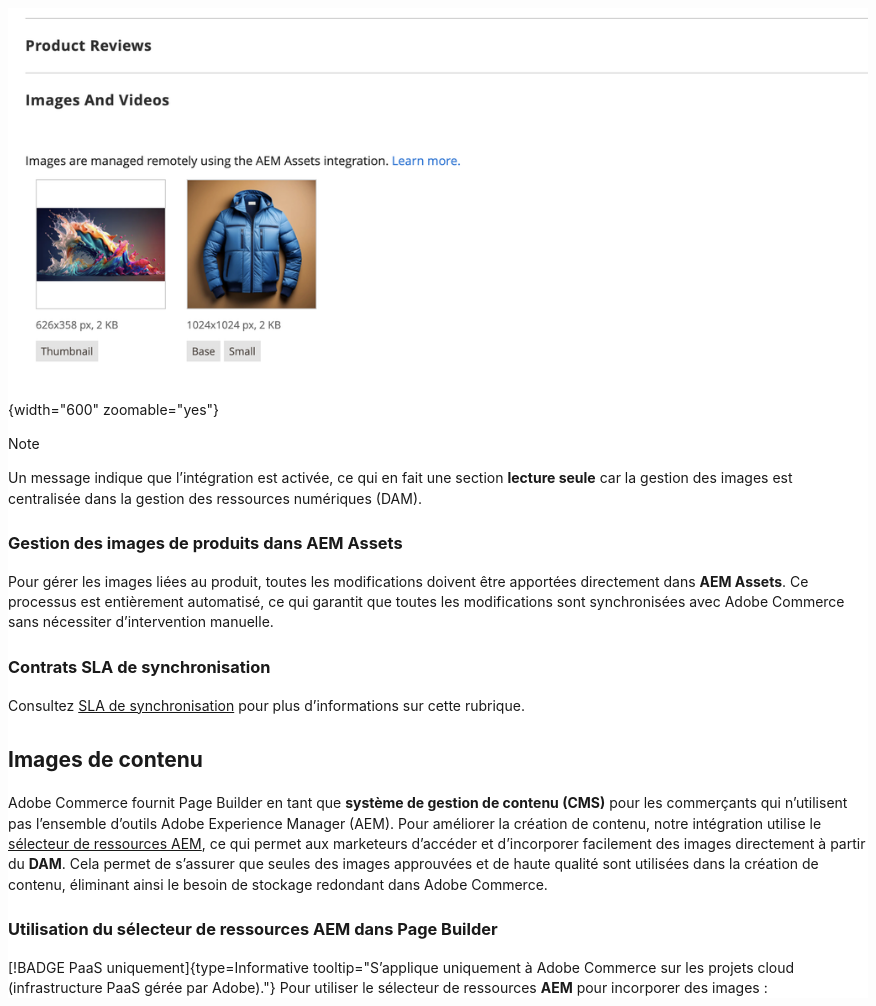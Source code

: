    ![&#x200B; Image du produit &#x200B;](assets/product-image.png){width="600" zoomable="yes"}

   >[!NOTE]
   >
   > Un message indique que l’intégration est activée, ce qui en fait une section **lecture seule** car la gestion des images est centralisée dans la gestion des ressources numériques (DAM).

### Gestion des images de produits dans AEM Assets

Pour gérer les images liées au produit, toutes les modifications doivent être apportées directement dans **AEM Assets**. Ce processus est entièrement automatisé, ce qui garantit que toutes les modifications sont synchronisées avec Adobe Commerce sans nécessiter d’intervention manuelle.

### Contrats SLA de synchronisation

Consultez [SLA de synchronisation](get-started/setup-synchronization.md#synchronization-sla) pour plus d’informations sur cette rubrique.

## Images de contenu

Adobe Commerce fournit Page Builder en tant que **système de gestion de contenu (CMS)** pour les commerçants qui n’utilisent pas l’ensemble d’outils Adobe Experience Manager (AEM). Pour améliorer la création de contenu, notre intégration utilise le [sélecteur de ressources AEM](synchronize/asset-selector-integration.md), ce qui permet aux marketeurs d’accéder et d’incorporer facilement des images directement à partir du **DAM**. Cela permet de s’assurer que seules des images approuvées et de haute qualité sont utilisées dans la création de contenu, éliminant ainsi le besoin de stockage redondant dans Adobe Commerce.

### Utilisation du sélecteur de ressources AEM dans Page Builder

[!BADGE PaaS uniquement]{type=Informative tooltip="S’applique uniquement à Adobe Commerce sur les projets cloud (infrastructure PaaS gérée par Adobe)."} Pour utiliser le sélecteur de ressources **AEM** pour incorporer des images :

Action item ▸ The line containing "### Gestion des" and all lines after it, through the end of the entries above, are to be returned exactly and alone.

Task answer ▸
### Gestion des images de produits dans AEM Assets

Pour gérer les images liées au produit, toutes les modifications doivent être apportées directement dans **AEM Assets**. Ce processus est entièrement automatisé, ce qui garantit que toutes les modifications sont synchronisées avec Adobe Commerce sans nécessiter d’intervention manuelle.

### Contrats SLA de synchronisation

Consultez [SLA de synchronisation](get-started/setup-synchronization.md#synchronization-sla) pour plus d’informations sur cette rubrique.

## Images de contenu

Adobe Commerce fournit Page Builder en tant que **système de gestion de contenu (CMS)** pour les commerçants qui n’utilisent pas l’ensemble d’outils Adobe Experience Manager (AEM). Pour améliorer la création de contenu, notre intégration utilise le [sélecteur de ressources AEM](synchronize/asset-selector-integration.md), ce qui permet aux marketeurs d’accéder et d’incorporer facilement des images directement à partir du **DAM**. Cela permet de s’assurer que seules des images approuvées et de haute qualité sont utilisées dans la création de contenu, éliminant ainsi le besoin de stockage redondant dans Adobe Commerce.

### Utilisation du sélecteur de ressources AEM dans Page Builder

[!BADGE PaaS uniquement]{type=Informative tooltip="S’applique uniquement à Adobe Commerce sur les projets cloud (infrastructure PaaS gérée par Adobe)."} Pour utiliser le sélecteur de ressources **AEM** pour incorporer des images :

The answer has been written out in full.